> _ACTIVITY_: Find how many lines below hold "stars", then state that number by itself.

::: SUPPLIED RECORDS :::

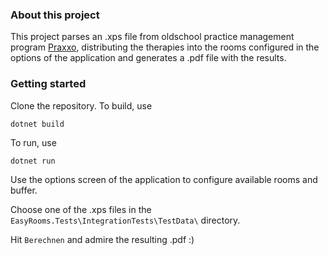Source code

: ### About this project 
This project parses an .xps file from oldschool practice management program [Praxxo](https://www.praxxo.de/), distributing the therapies into the rooms configured in the options of the application and generates a .pdf file with the results.

### Getting started 
Clone the repository. To build, use

`dotnet build`

To run, use 

`dotnet run`

Use the options screen of the application to configure available rooms and buffer.

Choose one of the .xps files in the `EasyRooms.Tests\IntegrationTests\TestData\` directory.

Hit `Berechnen` and admire the resulting .pdf :)
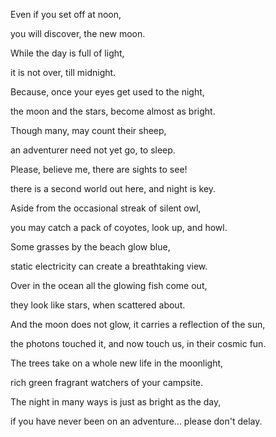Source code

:Even if you set off at noon,

you will discover, the new moon.

While the day is full of light,

it is not over, till midnight.

Because, once your eyes get used to the night,

the moon and the stars, become almost as bright.

Though many, may count their sheep,

an adventurer need not yet go, to sleep.

Please, believe me, there are sights to see!

there is a second world out here, and night is key.

Aside from the occasional streak of silent owl,

you may catch a pack of coyotes, look up, and howl.

Some grasses by the beach glow blue,

static electricity can create a breathtaking view.

Over in the ocean all the glowing fish come out,

they look like stars, when scattered about.

And the moon does not glow, it carries a reflection of the sun,

the photons touched it, and now touch us, in their cosmic fun.

The trees take on a whole new life in the moonlight,

rich green fragrant watchers of your campsite.

The night in many ways is just as bright as the day,

if you have never been on an adventure... please don't delay.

:::

> _RESULT FOR THIS EXERCISE_: 2